**WORK TO BE COMPLETED**
Exact copies of the lines below, from the one with "- **Self-monitoring agents" up to and including the one with "### Closed Elections by Union", are what this calls for; leave out pictures.

(Stored data entries)
◆ ◆ ◆ ◆ ◆

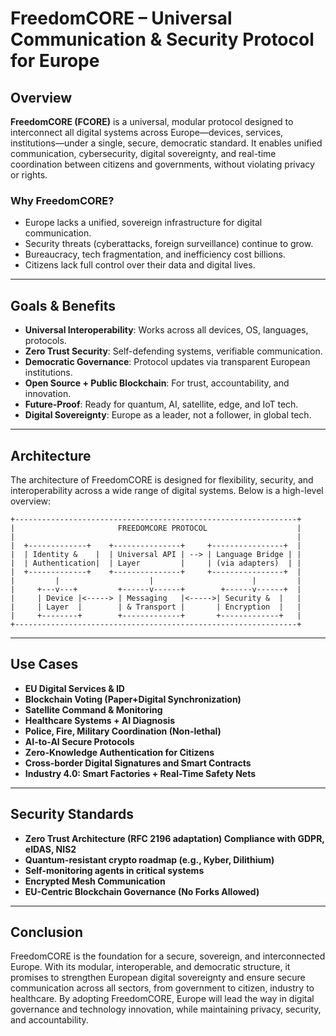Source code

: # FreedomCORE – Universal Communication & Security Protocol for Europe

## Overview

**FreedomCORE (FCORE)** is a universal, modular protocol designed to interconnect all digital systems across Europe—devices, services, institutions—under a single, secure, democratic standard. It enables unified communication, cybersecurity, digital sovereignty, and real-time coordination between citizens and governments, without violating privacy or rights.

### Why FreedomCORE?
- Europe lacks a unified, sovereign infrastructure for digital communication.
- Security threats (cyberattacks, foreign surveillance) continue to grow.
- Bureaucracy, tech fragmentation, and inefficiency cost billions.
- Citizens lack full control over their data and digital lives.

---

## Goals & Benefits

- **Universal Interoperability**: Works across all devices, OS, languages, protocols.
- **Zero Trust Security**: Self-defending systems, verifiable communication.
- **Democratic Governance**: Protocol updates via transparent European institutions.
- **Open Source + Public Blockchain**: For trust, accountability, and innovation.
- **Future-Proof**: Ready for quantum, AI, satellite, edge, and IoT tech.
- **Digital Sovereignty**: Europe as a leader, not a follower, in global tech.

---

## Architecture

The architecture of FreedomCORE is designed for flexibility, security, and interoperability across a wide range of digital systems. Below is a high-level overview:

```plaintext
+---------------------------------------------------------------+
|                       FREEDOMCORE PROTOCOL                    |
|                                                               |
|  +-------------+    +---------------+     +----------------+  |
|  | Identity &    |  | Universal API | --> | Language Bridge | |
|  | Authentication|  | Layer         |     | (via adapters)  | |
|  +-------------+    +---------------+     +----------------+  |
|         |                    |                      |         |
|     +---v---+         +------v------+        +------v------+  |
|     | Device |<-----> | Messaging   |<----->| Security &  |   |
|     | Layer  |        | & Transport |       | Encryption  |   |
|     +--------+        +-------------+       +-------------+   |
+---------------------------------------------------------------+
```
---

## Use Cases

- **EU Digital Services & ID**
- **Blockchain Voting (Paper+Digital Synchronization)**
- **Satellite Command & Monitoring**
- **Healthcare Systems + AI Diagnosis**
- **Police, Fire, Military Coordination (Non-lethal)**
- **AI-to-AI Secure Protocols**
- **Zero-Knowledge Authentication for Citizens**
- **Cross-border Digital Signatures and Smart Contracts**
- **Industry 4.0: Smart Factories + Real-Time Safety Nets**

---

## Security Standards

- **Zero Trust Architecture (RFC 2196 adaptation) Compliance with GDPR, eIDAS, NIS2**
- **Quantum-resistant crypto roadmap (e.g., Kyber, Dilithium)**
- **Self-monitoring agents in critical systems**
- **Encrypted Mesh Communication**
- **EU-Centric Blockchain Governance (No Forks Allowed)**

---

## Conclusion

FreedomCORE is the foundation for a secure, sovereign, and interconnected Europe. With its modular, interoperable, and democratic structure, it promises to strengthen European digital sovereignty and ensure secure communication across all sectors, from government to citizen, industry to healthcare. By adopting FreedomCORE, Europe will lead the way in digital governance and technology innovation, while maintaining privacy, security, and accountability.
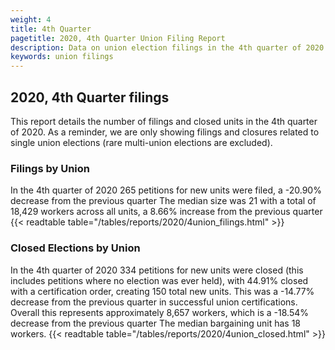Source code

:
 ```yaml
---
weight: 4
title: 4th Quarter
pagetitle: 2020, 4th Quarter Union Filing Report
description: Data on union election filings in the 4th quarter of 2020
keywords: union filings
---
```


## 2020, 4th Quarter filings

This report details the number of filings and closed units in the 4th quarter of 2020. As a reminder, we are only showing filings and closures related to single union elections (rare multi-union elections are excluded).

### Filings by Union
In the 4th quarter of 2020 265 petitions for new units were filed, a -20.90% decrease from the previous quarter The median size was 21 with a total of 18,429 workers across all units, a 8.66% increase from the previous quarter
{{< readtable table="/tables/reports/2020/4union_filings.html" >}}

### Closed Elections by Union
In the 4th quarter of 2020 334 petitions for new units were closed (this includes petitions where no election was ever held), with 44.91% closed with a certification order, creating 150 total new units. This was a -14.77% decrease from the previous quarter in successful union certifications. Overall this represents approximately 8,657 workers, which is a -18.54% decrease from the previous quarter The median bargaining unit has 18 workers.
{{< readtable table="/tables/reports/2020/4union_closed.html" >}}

◆ ◆ ◆ ◆ ◆

**SOLUTION FOR THIS EXERCISE**
- **Self-monitoring agents in critical systems**
- **Encrypted Mesh Communication**
- **EU-Centric Blockchain Governance (No Forks Allowed)**

---

## Conclusion

FreedomCORE is the foundation for a secure, sovereign, and interconnected Europe. With its modular, interoperable, and democratic structure, it promises to strengthen European digital sovereignty and ensure secure communication across all sectors, from government to citizen, industry to healthcare. By adopting FreedomCORE, Europe will lead the way in digital governance and technology innovation, while maintaining privacy, security, and accountability.
Source code

:
 ```yaml
---
weight: 4
title: 4th Quarter
pagetitle: 2020, 4th Quarter Union Filing Report
description: Data on union election filings in the 4th quarter of 2020
keywords: union filings
---
```


## 2020, 4th Quarter filings

This report details the number of filings and closed units in the 4th quarter of 2020. As a reminder, we are only showing filings and closures related to single union elections (rare multi-union elections are excluded).

### Filings by Union
In the 4th quarter of 2020 265 petitions for new units were filed, a -20.90% decrease from the previous quarter The median size was 21 with a total of 18,429 workers across all units, a 8.66% increase from the previous quarter
{{< readtable table="/tables/reports/2020/4union_filings.html" >}}

### Closed Elections by Union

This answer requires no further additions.